Driverless AI - Time Series Recipes with Rolling Window¶

The purpose of this notebook is to show an example of using Driverless AI to train experiments on different subsets of data. This would result in a collection of forecasted values that can be evaluated. The data used in this notebook is a public dataset: S+P 500 Stock Data. In this example, we are using the all_stocks_5yr.csv dataset.

Workflow¶

Import data into Python
Create function that slices data by index
For each slice of data:
- import data into Driverless AI
- train an experiment
- combine test predictions

Import Data¶

We will begin by importing our data using pandas.

In [1]:

import pandas as pd

stock_data = pd.read_csv("./all_stocks_5yr.csv")
stock_data.head()

Out[1]:

	date	open	high	low	close	volume	Name
0	2013-02-08	15.07	15.12	14.63	14.75	8407500	AAL
1	2013-02-11	14.89	15.01	14.26	14.46	8882000	AAL
2	2013-02-12	14.45	14.51	14.10	14.27	8126000	AAL
3	2013-02-13	14.30	14.94	14.25	14.66	10259500	AAL
4	2013-02-14	14.94	14.96	13.16	13.99	31879900	AAL

In [2]:

# Convert Date column to datetime
stock_data["date"] = pd.to_datetime(stock_data["date"], format="%Y-%m-%d")

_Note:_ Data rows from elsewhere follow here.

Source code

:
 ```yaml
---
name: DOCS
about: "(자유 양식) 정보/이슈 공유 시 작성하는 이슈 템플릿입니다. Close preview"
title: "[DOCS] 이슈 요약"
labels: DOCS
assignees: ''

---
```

We will add a new column which is the index. We will use this later on to do a rolling window of training and testing. We will use this index instead of the actual date because this data only occurs on weekdays (when the stock market is opened). When you use Driverless AI to perform a forecast, it will forecast the next n days. In this particular case, we never want to forecast Saturday’s and Sunday’s. We will instead treat our time column as the index of the record.

In [3]:

dates_index = pd.DataFrame(sorted(stock_data["date"].unique()), columns = ["date"])
dates_index["index"] = range(len(dates_index))
stock_data = pd.merge(stock_data, dates_index, on = "date")

stock_data.head()

Out[3]:

	date	open	high	low	close	volume	Name
0	2013-02-08	15.0700	15.1200	14.6300	14.7500	8407500	AAL
1	2013-02-08	67.7142	68.4014	66.8928	67.8542	158168416	AAPL
2	2013-02-08	78.3400	79.7200	78.0100	78.9000	1298137	AAP
3	2013-02-08	36.3700	36.4200	35.8250	36.2500	13858795	ABBV
4	2013-02-08	46.5200	46.8950	46.4600	46.8900	1232802	ABC

Create Moving Window Function¶

Now we will create a function that can split our data by time to create multiple experiments.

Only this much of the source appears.